De la manière de négocier avec les souverains/Épître

Épître
A S.A.R
MONSEIGNEUR
LE DUC D’ORLEANS
RÉGENT DU ROYAUME

MONSEIGNEUR.

L’OUVRAGE que j’ai l’honneur de presenter à V. A.R. a pour but de donner une idée des qualitez & des connoiſſances neceſſaires pour former de bon Negociateurs, de leur marquer les routes qu’ils doivent ſuivre & les écueils qu’ils doivent éviter, & d’exhorter ceux qui ſe destinent aux Ambaſſades à ſe rendre capables de remplir dignement des emplois auſſi importans & auſſi difficiles avant que de s’y engager.
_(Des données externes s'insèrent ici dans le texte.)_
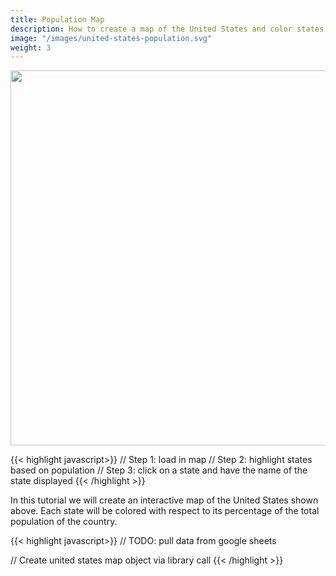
 ```yaml
---
title: Population Map
description: How to create a map of the United States and color states by their populations with respect to the total population of the United States. Introduces users to basics of working with maps, styling of shapes, and user events in our library.
image: "/images/united-states-population.svg"
weight: 3
---
```


<img src="/images/united-states-population.svg" width="600px" style="display:block; margin:auto;">

{{< highlight javascript>}}
// Step 1: load in map
// Step 2: highlight states based on population
// Step 3: click on a state and have the name of the state displayed
{{< /highlight >}}

In this tutorial we will create an interactive map of the United States shown above. <!-- TODO: replace with actual interactive --> Each state will be colored with respect to its percentage of the total population of the country.

{{< highlight javascript>}}
// TODO: pull data from google sheets

// Create united states map object via library call
{{< /highlight >}}

<!-- TODO: steps -->
<!-- Step 0: Open Editor  -->
<!-- Step 1: Load Map of United States -->
<!-- Step 2: Load Data from somewhere (spreadsheet?) -->
<!-- Step 3: Style States with respect to population -->
<!-- Step 4: Add a mouse click or mouse hover handler that displays information about each state. -->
L’honneur que le feu Roi m’a fait de me charger de ſes ordres & de ſes pleins pouvoir pour diverses négociations & particulierement pour celles des Traitez de paix conclus à Ryſwyck, a redoublé l’attention que j’ai eûë dès mes jeunes ans à m’inſtruire des forces, des droits, & des prétentions de chacun des principaux Princes & États de l’Europe, de leurs differens interêts, des formes de leur gouvernemens, des cauſes de leurs liaisons, & de leurs démélez ; & des Traitez qu’ils ont faits entr’eux, afin de mettre en œuvre ces connoiſſances dans les occaſions du ſervice du Roi & de l’Etat.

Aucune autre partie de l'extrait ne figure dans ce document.